**Task to carry out**.
Starting at the first line of the data, print each line verbatim up to and including the line bearing "- ***Civilized*** - being", omitting pictures.

(Stored data entries)
------------------------------------------------------------

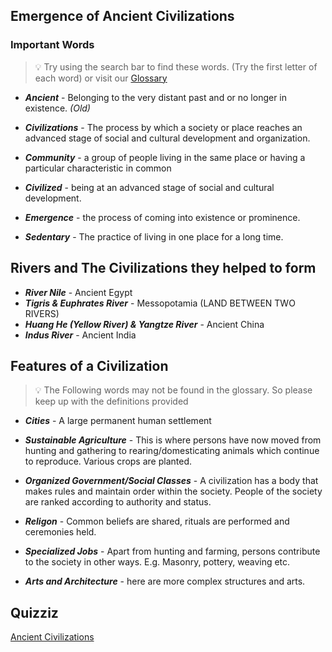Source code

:## Emergence of Ancient Civilizations

### Important Words

> :bulb: Try using the search bar to find these words. (Try the first letter of each word) or visit our [Glossary](../pages/glossary.md)

- ***Ancient*** - Belonging to the very distant past and or no longer in existence. *(Old)*

- ***Civilizations*** - The process by which a society or place reaches an advanced stage of social and cultural development and organization.

- ***Community*** - a group of people living in the same place or having a particular characteristic in common

- ***Civilized*** - being at an advanced stage of social and cultural development.

- ***Emergence*** - the process of coming into existence or prominence.

-  ***Sedentary*** - The practice of living in one place for a long time.


## Rivers and The Civilizations they helped to form

- ***River Nile*** - Ancient Egypt
- ***Tigris & Euphrates River*** - Messopotamia (LAND BETWEEN TWO RIVERS)
- ***Huang He (Yellow River) & Yangtze River*** - Ancient China
- ***Indus River*** - Ancient India

## Features of a Civilization

> :bulb: The Following words may not be found in the glossary. So please keep up with the definitions provided

- ***Cities*** - A large permanent human settlement

- ***Sustainable Agriculture*** - This is where persons have now moved from hunting and gathering to rearing/domesticating animals which continue to reproduce.
Various crops are planted.

- ***Organized Government/Social Classes*** - A civilization has a body that makes rules and maintain order within the society. People of the society are ranked according to authority and status.

- ***Religon*** - Common beliefs are shared, rituals are performed and ceremonies held.

- ***Specialized Jobs*** - Apart from hunting and farming, persons contribute to the society in other ways. E.g. Masonry, pottery, weaving etc.

- ***Arts and Architecture*** - here are more complex structures and arts.

## Quizziz

[Ancient Civilizations](https://quizizz.com/join/quiz/6341b3fb1d7d42001d915f8e/start?studentShare=truehttps://quizizz.com/join/quiz/6341b3fb1d7d42001d915f8e/start?studentShare=true ':include :type=iframe width=100% height=500px')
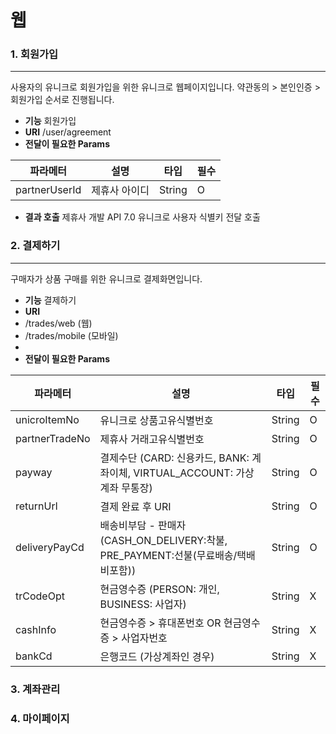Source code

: # 웹

### 1. 회원가입

***
사용자의 유니크로 회원가입을 위한 유니크로 웹페이지입니다.
약관동의 > 본인인증 > 회원가입 순서로 진행됩니다.

* **기능** 회원가입
* **URI** /user/agreement
* **전달이 필요한 Params**

| 파라메터           | 설명          | 타입    | 필수 |
| ----------------- | ------------ | ------ | -- |
| partnerUserId     | 제휴사 아이디  | String | O  |

* **결과 호출** 제휴사 개발 API 7.0 유니크로 사용자 식별키 전달 호출

### 2. 결제하기

***

구매자가 상품 구매를 위한 유니크로 결제화면입니다.

* **기능** 결제하기
* **URI**
*  /trades/web (웹)
*  /trades/mobile (모바일)
* 
* **전달이 필요한 Params**

| 파라메터               | 설명                                                               | 타입     | 필수 |
| ------------------ | ---------------------------------------------------------------- | ------ | -- |
| unicroItemNo       | 유니크로 상품고유식별번호                                                     | String | O  |
| partnerTradeNo     | 제휴사 거래고유식별번호                                                     | String | O  |
| payway             | 결제수단 (CARD: 신용카드, BANK: 계좌이체, VIRTUAL_ACCOUNT: 가상계좌 무통장)        | String | O  |
| returnUrl          | 결제 완료 후 URI                                                      | String | O  |
| deliveryPayCd      | 배송비부담 - 판매자 (CASH_ON_DELIVERY:착불, PRE_PAYMENT:선불(무료배송/택배비포함)) | String | O  |
| trCodeOpt          | 현금영수증 (PERSON: 개인, BUSINESS: 사업자)                                | String | X  |
| cashInfo           | 현금영수증 > 휴대폰번호  OR 현금영수증 > 사업자번호                                                     | String | X  |
| bankCd             | 은행코드 (가상계좌인 경우)                                                     | String | X  |


### 3. 계좌관리
### 4. 마이페이지
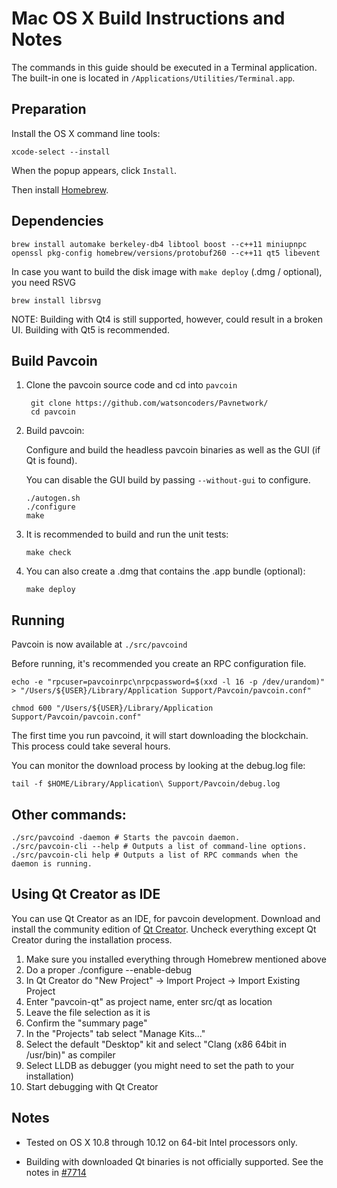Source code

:Mac OS X Build Instructions and Notes
====================================
The commands in this guide should be executed in a Terminal application.
The built-in one is located in `/Applications/Utilities/Terminal.app`.

Preparation
-----------
Install the OS X command line tools:

`xcode-select --install`

When the popup appears, click `Install`.

Then install [Homebrew](http://brew.sh).

Dependencies
----------------------

    brew install automake berkeley-db4 libtool boost --c++11 miniupnpc openssl pkg-config homebrew/versions/protobuf260 --c++11 qt5 libevent

In case you want to build the disk image with `make deploy` (.dmg / optional), you need RSVG

    brew install librsvg

NOTE: Building with Qt4 is still supported, however, could result in a broken UI. Building with Qt5 is recommended.

Build Pavcoin
------------------------

1. Clone the pavcoin source code and cd into `pavcoin`

        git clone https://github.com/watsoncoders/Pavnetwork/
        cd pavcoin

2.  Build pavcoin:

    Configure and build the headless pavcoin binaries as well as the GUI (if Qt is found).

    You can disable the GUI build by passing `--without-gui` to configure.

        ./autogen.sh
        ./configure
        make

3.  It is recommended to build and run the unit tests:

        make check

4.  You can also create a .dmg that contains the .app bundle (optional):

        make deploy

Running
-------

Pavcoin is now available at `./src/pavcoind`

Before running, it's recommended you create an RPC configuration file.

    echo -e "rpcuser=pavcoinrpc\nrpcpassword=$(xxd -l 16 -p /dev/urandom)" > "/Users/${USER}/Library/Application Support/Pavcoin/pavcoin.conf"

    chmod 600 "/Users/${USER}/Library/Application Support/Pavcoin/pavcoin.conf"

The first time you run pavcoind, it will start downloading the blockchain. This process could take several hours.

You can monitor the download process by looking at the debug.log file:

    tail -f $HOME/Library/Application\ Support/Pavcoin/debug.log

Other commands:
-------

    ./src/pavcoind -daemon # Starts the pavcoin daemon.
    ./src/pavcoin-cli --help # Outputs a list of command-line options.
    ./src/pavcoin-cli help # Outputs a list of RPC commands when the daemon is running.

Using Qt Creator as IDE
------------------------
You can use Qt Creator as an IDE, for pavcoin development.
Download and install the community edition of [Qt Creator](https://www.qt.io/download/).
Uncheck everything except Qt Creator during the installation process.

1. Make sure you installed everything through Homebrew mentioned above
2. Do a proper ./configure --enable-debug
3. In Qt Creator do "New Project" -> Import Project -> Import Existing Project
4. Enter "pavcoin-qt" as project name, enter src/qt as location
5. Leave the file selection as it is
6. Confirm the "summary page"
7. In the "Projects" tab select "Manage Kits..."
8. Select the default "Desktop" kit and select "Clang (x86 64bit in /usr/bin)" as compiler
9. Select LLDB as debugger (you might need to set the path to your installation)
10. Start debugging with Qt Creator

Notes
-----

* Tested on OS X 10.8 through 10.12 on 64-bit Intel processors only.

* Building with downloaded Qt binaries is not officially supported. See the notes in [#7714](https://github.com/bitcoin/bitcoin/issues/7714)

------------------------------------------------------------

**Answer space**.
Source code

:## Emergence of Ancient Civilizations

### Important Words

> :bulb: Try using the search bar to find these words. (Try the first letter of each word) or visit our [Glossary](../pages/glossary.md)

- ***Ancient*** - Belonging to the very distant past and or no longer in existence. *(Old)*

- ***Civilizations*** - The process by which a society or place reaches an advanced stage of social and cultural development and organization.

- ***Community*** - a group of people living in the same place or having a particular characteristic in common

- ***Civilized*** - being at an advanced stage of social and cultural development.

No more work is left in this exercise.